S’il y a quelque chose de troublant dans la transformation de l’université à laquelle nous assistons en ce moment, c’est bien la rapidité avec laquelle elle s’effectue, d’une part, et, d’autre part, le consentement  à ces changements de l’intérieur même de l’université, où tant de gens, dans un renoncement aux idéaux idée de pensée  et de distance critiques que l’université devrait incarner, sautent à pieds joints sur le train de sa mutation en appendice des chambres de commerce.

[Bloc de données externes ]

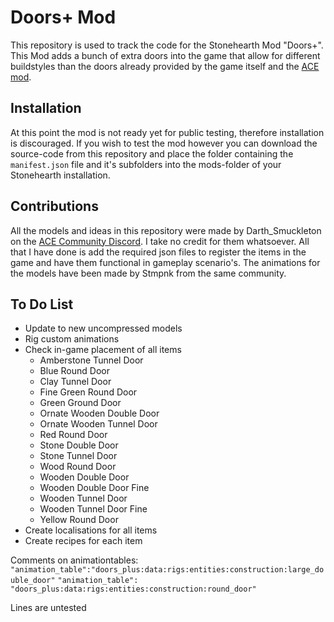 # Doors+ Mod

This repository is used to track the code for the Stonehearth Mod "Doors+". This Mod adds a bunch of extra doors into the game that allow for different buildstyles than the doors already provided by the game itself and the [ACE mod](https://github.com/StonehearthACE-team/stonehearth_ace).

## Installation

At this point the mod is not ready yet for public testing, therefore installation is discouraged. If you wish to test the mod however you can download the source-code from this repository and place the folder containing the `manifest.json` file and it's subfolders into the mods-folder of your Stonehearth installation.

## Contributions

All the models and ideas in this repository were made by Darth_Smuckleton on the [ACE Community Discord](https://discord.gg/b3wHG34). I take no credit for them whatsoever. All that I have done is add the required json files to register the items in the game and have them functional in gameplay scenario's. The animations for the models have been made by Stmpnk from the same community.

## To Do List

* Update to new uncompressed models
* Rig custom animations
* Check in-game placement of all items
  * Amberstone Tunnel Door
  * Blue Round Door
  * Clay Tunnel Door
  * Fine Green Round Door
  * Green Ground Door
  * Ornate Wooden Double Door
  * Ornate Wooden Tunnel Door
  * Red Round Door
  * Stone Double Door
  * Stone Tunnel Door
  * Wood Round Door
  * Wooden Double Door
  * Wooden Double Door Fine
  * Wooden Tunnel Door
  * Wooden Tunnel Door Fine
  * Yellow Round Door
* Create localisations for all items
* Create recipes for each item

Comments on animationtables:
`"animation_table":"doors_plus:data:rigs:entities:construction:large_double_door"`
`"animation_table": "doors_plus:data:rigs:entities:construction:round_door"`

Lines are untested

Dernier item à verser à ce dossier: l’empressement des université à se mettre au service du Plan Nord, que rapporte ce matin Le Devoir, sous la signature de Lisa-Marie Gervais. Le texte vaut le détour,même s’il enrage et donne envie de chialer. À lire avec cette autre récente nouvelle de la même journaliste concernant cette fois, à l’Université Laval,  le financement d’une cinquantaine de postes de professeurs au moyen de fonds privés, par l’entremise du programme de Chaire de leadership en enseignement (CLE). Professeur 3M de philosophie de l’Éducation n’est pas exactement ce que j’avais l’intention d’Accomplir dans ma vie universitaire…

J’en profite pour reproduire quelques pages de Je ne suis pas une PME, où je propose quelques avenues de sortie de ce qui me semble une terrible impasse, à laquelle beuacoup consentent pour ce qui me semble n’être que babioles de capital de prestige et colifichets de fric .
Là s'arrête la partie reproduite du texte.